La Leyenda del Chupacabras
En una pequeña granja de México, hace muchos años, vivía un niño llamado Pedro. Pedro era un niño muy valiente y le encantaba cuidar a los animales de la granja. Sin embargo, una noche, algo extraño sucedió. El abuelo de Pedro entró a la casa con cara de preocupación y les dijo a todos:
— ¡Algo ha atacado a las cabras del vecino! ¡Han aparecido muertas con marcas de colmillos en el cuello y no queda ni una gota de sangre en sus cuerpos!
La familia se alarmó, pero Pedro, lleno de curiosidad, decidió que tenía que descubrir qué estaba sucediendo. Al día siguiente, fue a visitar al vecino y vio las pobres cabras tendidas en el suelo. Pedro notó que había algo raro: todas las cabras parecían dormidas, pero sus ojos mostraban miedo, como si hubieran visto a un monstruo.

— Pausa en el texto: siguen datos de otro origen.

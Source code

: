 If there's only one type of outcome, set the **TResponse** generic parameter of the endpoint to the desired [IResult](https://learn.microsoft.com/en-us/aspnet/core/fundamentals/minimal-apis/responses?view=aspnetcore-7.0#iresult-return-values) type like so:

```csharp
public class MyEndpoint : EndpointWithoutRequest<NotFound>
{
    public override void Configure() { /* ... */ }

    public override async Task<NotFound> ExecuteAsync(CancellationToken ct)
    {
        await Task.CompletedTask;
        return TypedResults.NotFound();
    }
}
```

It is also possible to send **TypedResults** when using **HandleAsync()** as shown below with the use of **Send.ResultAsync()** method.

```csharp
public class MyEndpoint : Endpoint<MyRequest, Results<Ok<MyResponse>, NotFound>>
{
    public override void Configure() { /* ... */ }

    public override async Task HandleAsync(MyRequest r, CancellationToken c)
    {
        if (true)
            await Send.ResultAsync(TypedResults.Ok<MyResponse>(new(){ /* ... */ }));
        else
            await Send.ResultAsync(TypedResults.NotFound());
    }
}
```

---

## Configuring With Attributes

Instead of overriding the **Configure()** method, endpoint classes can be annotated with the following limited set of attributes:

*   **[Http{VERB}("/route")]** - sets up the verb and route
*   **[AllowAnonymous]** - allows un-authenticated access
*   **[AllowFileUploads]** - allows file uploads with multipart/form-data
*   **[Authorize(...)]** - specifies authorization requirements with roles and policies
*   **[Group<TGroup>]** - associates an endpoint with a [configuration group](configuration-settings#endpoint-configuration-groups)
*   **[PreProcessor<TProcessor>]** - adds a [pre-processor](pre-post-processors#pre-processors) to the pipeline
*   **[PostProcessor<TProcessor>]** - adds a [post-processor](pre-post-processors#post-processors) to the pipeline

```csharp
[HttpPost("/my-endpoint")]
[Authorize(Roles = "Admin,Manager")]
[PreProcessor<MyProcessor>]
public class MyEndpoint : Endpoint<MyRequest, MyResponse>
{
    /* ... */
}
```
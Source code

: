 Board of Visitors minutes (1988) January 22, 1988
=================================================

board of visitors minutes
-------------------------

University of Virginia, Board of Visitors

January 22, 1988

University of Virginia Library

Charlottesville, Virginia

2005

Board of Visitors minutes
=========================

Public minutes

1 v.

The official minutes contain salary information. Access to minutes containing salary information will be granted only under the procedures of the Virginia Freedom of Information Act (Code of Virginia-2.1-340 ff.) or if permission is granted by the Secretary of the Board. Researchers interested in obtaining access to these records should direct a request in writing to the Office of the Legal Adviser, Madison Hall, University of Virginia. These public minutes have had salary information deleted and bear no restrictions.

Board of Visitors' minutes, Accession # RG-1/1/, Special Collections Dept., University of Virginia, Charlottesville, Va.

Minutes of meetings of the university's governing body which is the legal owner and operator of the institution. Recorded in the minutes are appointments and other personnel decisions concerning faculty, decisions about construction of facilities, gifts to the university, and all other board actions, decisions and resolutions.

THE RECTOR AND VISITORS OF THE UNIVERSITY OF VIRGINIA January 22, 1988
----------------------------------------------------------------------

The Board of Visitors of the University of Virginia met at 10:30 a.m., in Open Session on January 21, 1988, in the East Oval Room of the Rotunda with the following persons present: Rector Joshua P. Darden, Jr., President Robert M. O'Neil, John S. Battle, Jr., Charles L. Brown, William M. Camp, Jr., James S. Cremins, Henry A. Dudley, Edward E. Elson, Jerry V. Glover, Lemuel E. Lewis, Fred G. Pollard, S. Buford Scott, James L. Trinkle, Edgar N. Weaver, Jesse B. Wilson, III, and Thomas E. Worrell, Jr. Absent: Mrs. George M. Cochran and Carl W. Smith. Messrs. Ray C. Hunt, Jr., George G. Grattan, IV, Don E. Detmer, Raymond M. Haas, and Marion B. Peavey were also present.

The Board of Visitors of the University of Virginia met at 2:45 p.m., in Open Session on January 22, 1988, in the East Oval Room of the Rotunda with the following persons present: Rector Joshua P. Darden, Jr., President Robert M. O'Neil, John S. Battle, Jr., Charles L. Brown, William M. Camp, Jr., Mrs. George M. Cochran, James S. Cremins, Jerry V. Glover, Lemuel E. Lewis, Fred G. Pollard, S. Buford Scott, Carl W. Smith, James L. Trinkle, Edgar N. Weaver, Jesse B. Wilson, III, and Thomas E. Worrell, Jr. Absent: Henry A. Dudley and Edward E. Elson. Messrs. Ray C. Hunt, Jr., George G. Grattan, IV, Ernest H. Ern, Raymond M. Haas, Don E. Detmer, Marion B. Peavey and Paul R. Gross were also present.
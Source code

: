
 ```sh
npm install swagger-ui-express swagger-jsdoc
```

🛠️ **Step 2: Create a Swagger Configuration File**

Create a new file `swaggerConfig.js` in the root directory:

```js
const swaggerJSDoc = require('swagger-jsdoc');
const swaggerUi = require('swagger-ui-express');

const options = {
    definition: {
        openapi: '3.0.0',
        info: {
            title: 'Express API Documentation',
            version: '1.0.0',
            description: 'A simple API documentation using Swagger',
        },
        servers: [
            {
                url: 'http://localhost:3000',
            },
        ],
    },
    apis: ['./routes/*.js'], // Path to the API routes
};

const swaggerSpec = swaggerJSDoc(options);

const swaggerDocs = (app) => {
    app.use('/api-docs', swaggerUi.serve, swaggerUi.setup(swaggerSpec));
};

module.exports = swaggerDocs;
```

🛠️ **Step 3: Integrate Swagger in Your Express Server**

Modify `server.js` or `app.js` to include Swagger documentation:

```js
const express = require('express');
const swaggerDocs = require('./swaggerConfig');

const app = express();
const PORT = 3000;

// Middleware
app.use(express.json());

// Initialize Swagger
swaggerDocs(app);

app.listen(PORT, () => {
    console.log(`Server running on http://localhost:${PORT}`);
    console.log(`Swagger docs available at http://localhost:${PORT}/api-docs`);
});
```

El abuelo, que había vivido muchos años en la región, le contó a Pedro una historia:
— Hace mucho tiempo, la gente hablaba de una criatura llamada el Chupacabras. Dicen que aparece en las noches oscuras y ataca a los animales para beber su sangre.
Pedro, en lugar de asustarse, decidió que debía proteger a sus animalitos. Esa noche, se escondió en el granero con su linterna y un palo. Estaba decidido a enfrentarse a lo que fuera que estuviera acechando en la oscuridad. Pasaron las horas y, de repente, escuchó un ruido extraño. ¡Algo se movía entre los arbustos!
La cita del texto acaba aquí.